Locate every line in the records below that holds the word "cite" and return each one.

==== Data listing ====

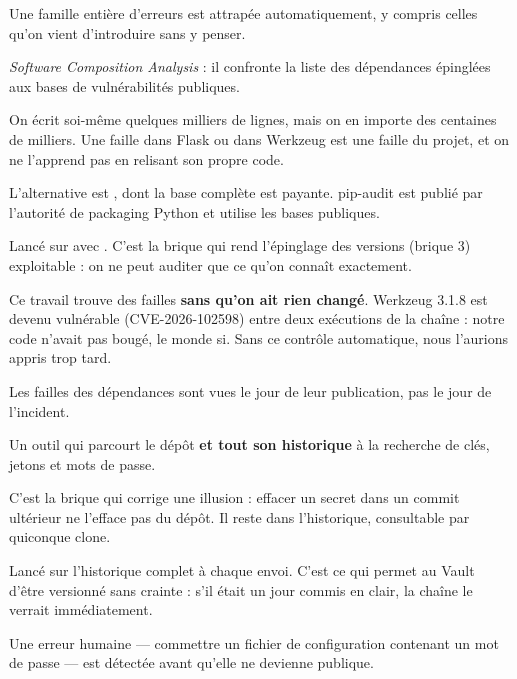 \apport
Une famille entière d'erreurs est attrapée automatiquement, y compris celles
qu'on vient d'introduire sans y penser.


\quoi
\emph{Software Composition Analysis} : il confronte la liste des dépendances
épinglées aux bases de vulnérabilités publiques.

\pourquoi
On écrit soi-même quelques milliers de lignes, mais on en importe des
centaines de milliers. Une faille dans Flask ou dans Werkzeug est une faille du
projet, et on ne l'apprend pas en relisant son propre code.

L'alternative est , dont la base complète est payante. pip-audit est
publié par l'autorité de packaging Python et utilise les bases publiques.

\role
Lancé sur  avec . C'est la brique qui
rend l'épinglage des versions (brique 3) exploitable : on ne peut auditer que ce
qu'on connaît exactement.

\begin{retenir}
Ce travail trouve des failles \textbf{sans qu'on ait rien changé}. Werkzeug
3.1.8 est devenu vulnérable (CVE-2026-102598) entre deux exécutions de la
chaîne : notre code n'avait pas bougé, le monde si. Sans ce contrôle
automatique, nous l'aurions appris trop tard.
\end{retenir}

\apport
Les failles des dépendances sont vues le jour de leur publication, pas le jour
de l'incident.


\quoi
Un outil qui parcourt le dépôt \textbf{et tout son historique} à la recherche de
clés, jetons et mots de passe.

\pourquoi
C'est la brique qui corrige une illusion : effacer un secret dans un commit
ultérieur ne l'efface pas du dépôt. Il reste dans l'historique, consultable par
quiconque clone.

\role
Lancé sur l'historique complet à chaque envoi. C'est ce qui permet au Vault
d'être versionné sans crainte : s'il était un jour commis en clair, la chaîne le
verrait immédiatement.

\apport
Une erreur humaine --- commettre un fichier de configuration contenant un mot de
passe --- est détectée avant qu'elle ne devienne publique.

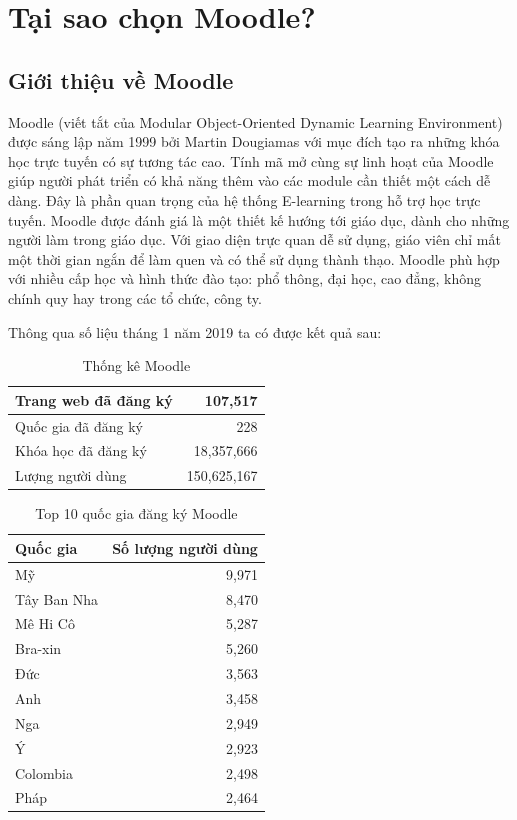 \section{Tại sao chọn Moodle?}
\subsection{Giới thiệu về Moodle \cite{aboutmoodle}}
{Moodle (viết tắt của Modular Object-Oriented Dynamic Learning Environment) được sáng lập năm 1999 bởi Martin Dougiamas với mục đích tạo ra những khóa học trực tuyến có sự tương tác cao. Tính mã mở cùng sự linh hoạt của Moodle giúp người phát triển có khả năng thêm vào các module cần thiết một cách dễ dàng. Đây là phần quan trọng của hệ thống E-learning trong hỗ trợ học trực tuyến. Moodle được đánh giá là một thiết kế hướng tới giáo dục, dành cho những người làm trong giáo dục. Với giao diện trực quan dễ sử dụng, giáo viên chỉ mất một thời gian ngắn để làm quen và có thể sử dụng thành thạo. Moodle phù hợp với nhiều cấp học và hình thức đào tạo: phổ thông, đại học, cao đẳng, không chính quy hay trong các tổ chức, công ty.}


{Thông qua số liệu tháng 1 năm 2019 \cite{moodlestats} ta có được kết quả sau:}
\begin{center}
	\begin{table}[!htp]
		\centering
		\begin{tabular}{|l|r|}
			\hline 
			Trang web đã đăng ký & 107,517 \\ 
			\hline 
			Quốc gia đã đăng ký & 228 \\ 
			\hline 
			Khóa học đã đăng ký & 18,357,666 \\ 
			\hline 
			Lượng người dùng & 150,625,167 \\ 
			\hline 
		\end{tabular} 
		\caption{Thống kê Moodle}
		\label{bang1}
	\end{table}
\end{center}
\begin{center}
	\begin{table}[!htp]
		\centering
		\begin{tabular}{|l|r|}
			\hline 
			{\bf Quốc gia} & {\bf Số lượng người dùng} \\ 
			\hline 
			Mỹ & 9,971 \\ 
			\hline 
			Tây Ban Nha & 8,470 \\ 
			\hline 
			Mê Hi Cô & 5,287 \\ 
			\hline 
			Bra-xin & 5,260 \\ 
			\hline 
			Đức & 3,563 \\ 
			\hline 
			Anh & 3,458 \\ 
			\hline 
			Nga & 2,949 \\ 
			\hline 
			Ý & 2,923 \\ 
			\hline 
			Colombia & 2,498 \\ 
			\hline 
			Pháp & 2,464 \\ 
			\hline 
		\end{tabular} 
		\caption{Top 10 quốc gia đăng ký Moodle}
		\label{bang3}
	\end{table}
\end{center}

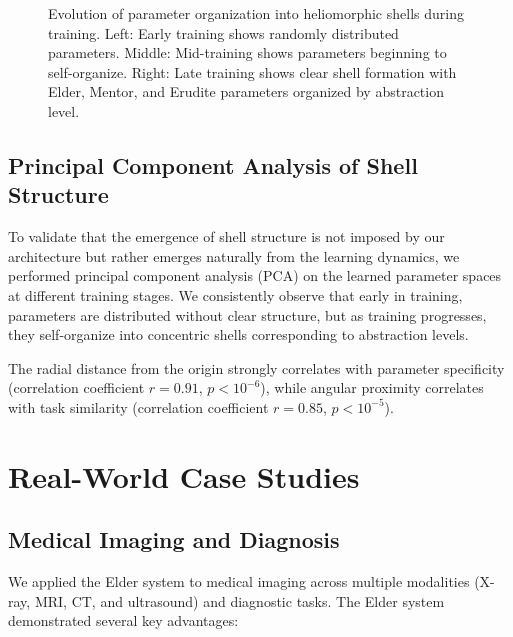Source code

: \begin{figure}[ht]
\caption{Evolution of parameter organization into heliomorphic shells during training. Left: Early training shows randomly distributed parameters. Middle: Mid-training shows parameters beginning to self-organize. Right: Late training shows clear shell formation with Elder, Mentor, and Erudite parameters organized by abstraction level.}
\label{fig:shell_formation}
\end{figure}

\subsection{Principal Component Analysis of Shell Structure}

To validate that the emergence of shell structure is not imposed by our architecture but rather emerges naturally from the learning dynamics, we performed principal component analysis (PCA) on the learned parameter spaces at different training stages. We consistently observe that early in training, parameters are distributed without clear structure, but as training progresses, they self-organize into concentric shells corresponding to abstraction levels.

The radial distance from the origin strongly correlates with parameter specificity (correlation coefficient $r = 0.91$, $p < 10^{-6}$), while angular proximity correlates with task similarity (correlation coefficient $r = 0.85$, $p < 10^{-5}$).

\section{Real-World Case Studies}

\subsection{Medical Imaging and Diagnosis}

We applied the Elder system to medical imaging across multiple modalities (X-ray, MRI, CT, and ultrasound) and diagnostic tasks. The Elder system demonstrated several key advantages:

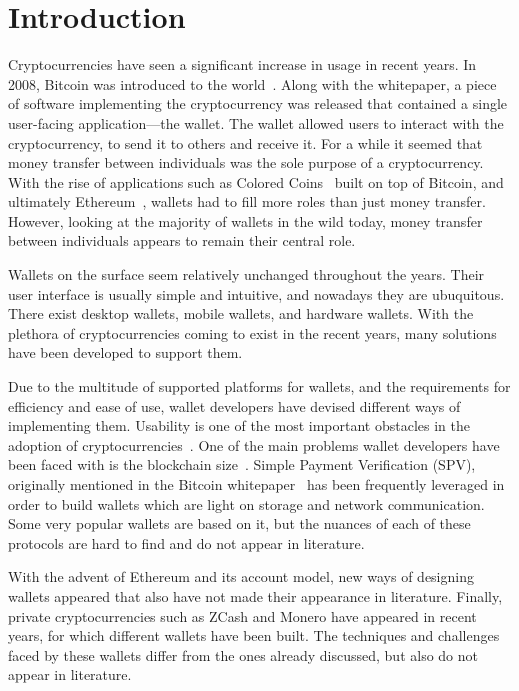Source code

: \section{Introduction}
Cryptocurrencies have seen a significant increase in usage in recent years. In 2008, Bitcoin was introduced to the world~\cite{bitcoin}. 
Along with the whitepaper, a piece of software implementing the cryptocurrency was released that contained a single user-facing application---the wallet. The wallet allowed users to interact with the cryptocurrency, to send it to others and receive it. For a while it seemed that money transfer between individuals was the sole purpose of a cryptocurrency. With the rise of applications such as Colored Coins~\cite{coloredcoins} built on top of Bitcoin, and ultimately Ethereum~\cite{buterin,wood2014ethereum}, wallets had to fill more roles than just money transfer. However, looking at the majority of wallets in the wild today, money transfer between individuals appears to remain their central role.

Wallets on the surface seem relatively unchanged throughout the years. Their user interface is usually simple and intuitive, and nowadays they are ubuquitous. There exist desktop wallets, mobile wallets, and hardware wallets. With the plethora of cryptocurrencies coming to exist in the recent years, many solutions have been developed to support them.

Due to the multitude of supported platforms for wallets, and the requirements for efficiency and ease of use, wallet developers have devised different ways of implementing them.
Usability is one of the most important obstacles in the adoption of cryptocurrencies~\cite{meiklejohn2018top}.
One of the main problems wallet developers have been faced with is the blockchain size~\cite{meiklejohn2018top,sok}. Simple Payment Verification (SPV), originally mentioned in the Bitcoin whitepaper~\cite{bitcoin} has been frequently leveraged in order to build wallets which are light on storage and network communication. Some very popular wallets are based on it, but the nuances of each of these protocols are hard to find and do not appear in literature.

With the advent of Ethereum and its account model, new ways of designing wallets appeared that also have not made their appearance in literature. Finally, private cryptocurrencies such as ZCash and Monero have appeared in recent years, for which different wallets have been built. The techniques and challenges faced by these wallets differ from the ones already discussed, but also do not appear in literature.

====

[Task result]
\subsection{Giới thiệu về Moodle \cite{aboutmoodle}}
{Thông qua số liệu tháng 1 năm 2019 \cite{moodlestats} ta có được kết quả sau:}
Cryptocurrencies have seen a significant increase in usage in recent years. In 2008, Bitcoin was introduced to the world~\cite{bitcoin}. 
Along with the whitepaper, a piece of software implementing the cryptocurrency was released that contained a single user-facing application---the wallet. The wallet allowed users to interact with the cryptocurrency, to send it to others and receive it. For a while it seemed that money transfer between individuals was the sole purpose of a cryptocurrency. With the rise of applications such as Colored Coins~\cite{coloredcoins} built on top of Bitcoin, and ultimately Ethereum~\cite{buterin,wood2014ethereum}, wallets had to fill more roles than just money transfer. However, looking at the majority of wallets in the wild today, money transfer between individuals appears to remain their central role.
Usability is one of the most important obstacles in the adoption of cryptocurrencies~\cite{meiklejohn2018top}.
One of the main problems wallet developers have been faced with is the blockchain size~\cite{meiklejohn2018top,sok}. Simple Payment Verification (SPV), originally mentioned in the Bitcoin whitepaper~\cite{bitcoin} has been frequently leveraged in order to build wallets which are light on storage and network communication. Some very popular wallets are based on it, but the nuances of each of these protocols are hard to find and do not appear in literature.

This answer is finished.